# Lightroom 5 versus Photoshop Elements 11



## ajperk (Aug 12, 2013)

Hello everyone!

I am interested in purchasing some photo editing software. Unfortunately, I'm not really aware of what the different options are best for. Right now, I am debating between Lightroom 5 and Photoshop Elements 11. I have been using the Canon Digital Photo Professional up to now just for tweaking and touching up colors and noise and what not, but I want to expand my ability to edit photos and more control over how they ultimately look. 

So, I was wondering which of these two would be more useful?

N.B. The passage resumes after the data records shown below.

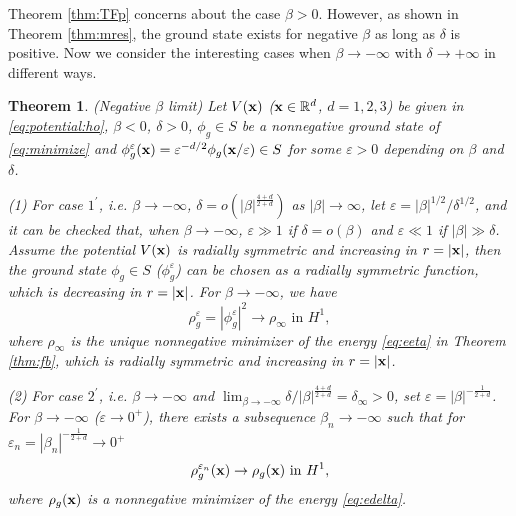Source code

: \documentclass{elsarticle}
\newcommand{\vep}{\varepsilon}
\newcommand{\be}{\begin{equation}}
\newcommand{\ee}{\end{equation}}
\newtheorem{theorem}{Theorem}[section]
\newcommand{\bx}{{\bf x} }
\renewcommand{\ldots}{\dotsc}
\begin{document}
Theorem \ref{thm:TFp} concerns about the case $\beta>0$. However, as shown in Theorem \ref{thm:mres}, the ground state exists for negative $\beta$ as long as $\delta$ is positive.
Now we consider the interesting cases when $\beta\to-\infty$ with $\delta\to+\infty$ in different ways.
\begin{theorem}\label{thm:tfneg}
(Negative $\beta$ limit) Let $V(\bx)$ ($\bx\in\Bbb R^d$, $d=1,2,3$) be given in \eqref{eq:potential:ho}, $\beta<0$, $\delta>0$, $\phi_g\in S$
be a nonnegative ground state of \eqref{eq:minimize} and $\phi_g^\vep(\bx)=\vep^{-d/2}\phi_g(\bx/\vep)\in S$ for some $\vep>0$ depending on $\beta$ and $\delta$.

(1) For case $1^\prime$, i.e. $\beta\to-\infty$, $\delta=o(|\beta|^{\frac{4+d}{2+d}})$ as $|\beta|\to\infty$,
let %
$\varepsilon=|\beta|^{1/2}/\delta^{1/2}$, and it can be checked that, when $\beta\to-\infty$, $\varepsilon\gg1$ if $\delta=o(\beta)$ and $\varepsilon\ll1$ if $|\beta|\gg\delta$.
Assume the potential $V(\bx)$
  is radially symmetric and increasing in $r=|\bx|$, then the ground state $\phi_g\in S$ ($\phi_g^\vep$) can be chosen as a
radially symmetric function, which is decreasing in $r=|\bx|$. For $\beta\to-\infty$, we have
\be
\rho_g^\vep=|\phi_g^\vep|^2\to \rho_{\infty} \text{ in  } H^1,
\ee
where $\rho_\infty$ is the unique nonnegative minimizer of the energy \eqref{eq:eeta} in Theorem \ref{thm:fb}, which is radially symmetric and increasing in $r=|\bx|$.

(2) For case $2^\prime$, i.e. $\beta\to -\infty$ and %
 $\lim_{\beta\to-\infty}\delta/|\beta|^{\frac{4+d}{2+d}}=\delta_\infty>0$,
set %
$\vep=|\beta|^{-\frac{1}{2+d}}$. For $\beta\to-\infty$ ($\vep\to0^+$),
 there exists a subsequence $\beta_n\to-\infty$ %
such that for $\vep_n=|\beta_n|^{-\frac{1}{2+d}}\to0^+$ %
\be
\rho_g^{\vep_n}(\bx)\to \rho_g(\bx) \text{ in } H^1,
\ee
 where $\rho_g(\bx)$ is a nonnegative minimizer of the energy \eqref{eq:edelta}.


\end{theorem}
\end{document}

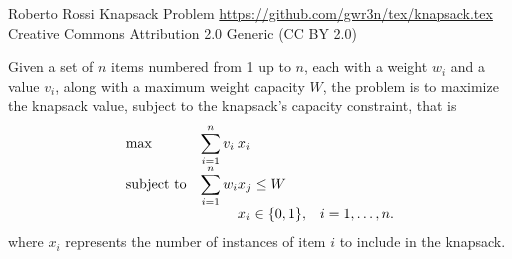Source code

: \begin{copyleft}
{Roberto Rossi}                                        %
{Knapsack Problem}                                     %
{\url{https://github.com/gwr3n/tex/knapsack.tex}}      %
{Creative Commons Attribution 2.0 Generic (CC BY 2.0)} %

Given a set of $n$ items numbered from 1 up to $n$, 
each with a weight $w_i$ and a value $v_i$, 
along with a maximum weight capacity $W$, the problem 
is to maximize the knapsack value, subject to the 
knapsack's capacity constraint, that is 
\[
\begin{array}{ll@{}ll}
\mathrm{max}        & \displaystyle\sum\limits_{i=1}^{n} v_{i}&x_{i} &\\
\mathrm{subject~to} & \displaystyle\sum\limits_{i=1}^{n} w_{i}&x_{j} \leq W\\
                    &                                        
                    &x_{i} \in \{0,1\}, &i=1 ,\dots, n.
\end{array}
\]
where $x_{i}$ represents the number of instances of item $i$ 
to include in the knapsack.

\end{copyleft}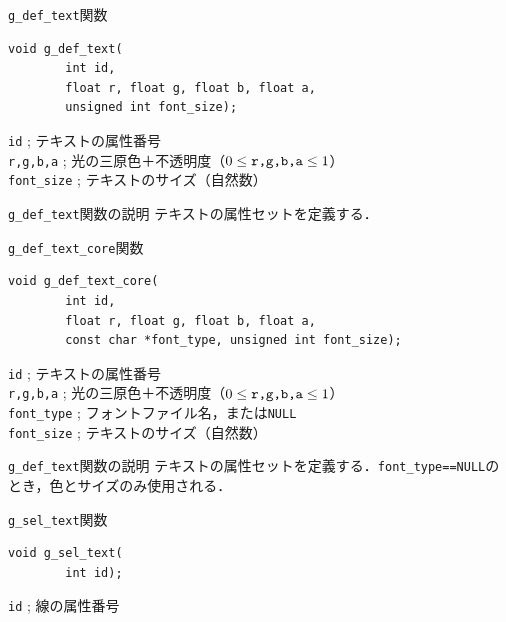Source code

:\documentclass[platex,a4paper,12pt]{jsarticle}%
\begin{document}
\begin{itembox}[l]{\texttt{g\_def\_text}関数}
\begin{verbatim}
void g_def_text(
        int id,
        float r, float g, float b, float a,
        unsigned int font_size);
\end{verbatim}
\verb|id| ; テキストの属性番号\\
\verb|r,g,b,a| ; 光の三原色＋不透明度（$0\leq \verb|r,g,b,a| \leq 1$）\\
\verb|font_size| ; テキストのサイズ（自然数）
\end{itembox}

\begin{itembox}[l]{\texttt{g\_def\_text}関数の説明}
テキストの属性セットを定義する．
\end{itembox}



\begin{itembox}[l]{\texttt{g\_def\_text\_core}関数}
\begin{verbatim}
void g_def_text_core(
        int id,
        float r, float g, float b, float a,
        const char *font_type, unsigned int font_size);
\end{verbatim}
\verb|id| ; テキストの属性番号\\
\verb|r,g,b,a| ; 光の三原色＋不透明度（$0\leq \verb|r,g,b,a| \leq 1$）\\
\verb|font_type| ; フォントファイル名，または\verb|NULL|\\
\verb|font_size| ; テキストのサイズ（自然数）
\end{itembox}

\begin{itembox}[l]{\texttt{g\_def\_text}関数の説明}
	テキストの属性セットを定義する．\verb|font_type==NULL|のとき，色とサイズのみ使用される．
\end{itembox}

\begin{itembox}[l]{\texttt{g\_sel\_text}関数}
\begin{verbatim}
void g_sel_text(
        int id);
\end{verbatim}
\verb|id| ; 線の属性番号
\end{itembox}
\end{document}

Also, are there other software options that I am overlooking?

I'm sorry if similar threads have already been posted, I searched a bit but I didn't find anything quite like this.

Thanks!


----------



## Harry Muff (Aug 12, 2013)

Lightroom 5. Thank me later. 8)


----------



## Don Haines (Aug 12, 2013)

The free software included with your camera in better than photoshop elements. Lightroom 5 is much superior to either.

I had a copy of photoshop elements before I got Lightroom, I have not used it since.


----------



## TonyMM (Aug 12, 2013)

Hands down, first. choice is LR5. You may find needs/opportunities in some cases for using Layers in which case you can then consider PSE or OnOne Software's Perfect Photo Suite (one module of which is Perfect Layers with several other highly useful modules). I had PSE first, then got LR5 and find most of my post processing needs (95+%) are met with LR. I now use PPS for all the balance and don't go to PSE anymore. 

Tony M


----------



## Harry Muff (Aug 12, 2013)

I've been using Photoshop since CS2, so around 8 years, tried using Elements a couple of times out of curiosity and really struggled. Just couldn't find my way round it.


I mean, isn't it supposed to be easier?


----------



## TonyMM (Aug 12, 2013)

Harry: that's exactly why I bought LR 4 and upgraded to LR5 when it came out. I could not easily/naturally find a good workflow with PSE and LR was inherently easier to work through - the ""top to bottom" normal workflow just plain works for me!

Tony M


----------



## Janbo Makimbo (Aug 12, 2013)

If you are interested in photo editing then I suggest you take a look at PSE 11, I have this and LR5 as I got it free with my 6D. A lot of 'Pros' use LR but I suppose its down to what you want to do in editing.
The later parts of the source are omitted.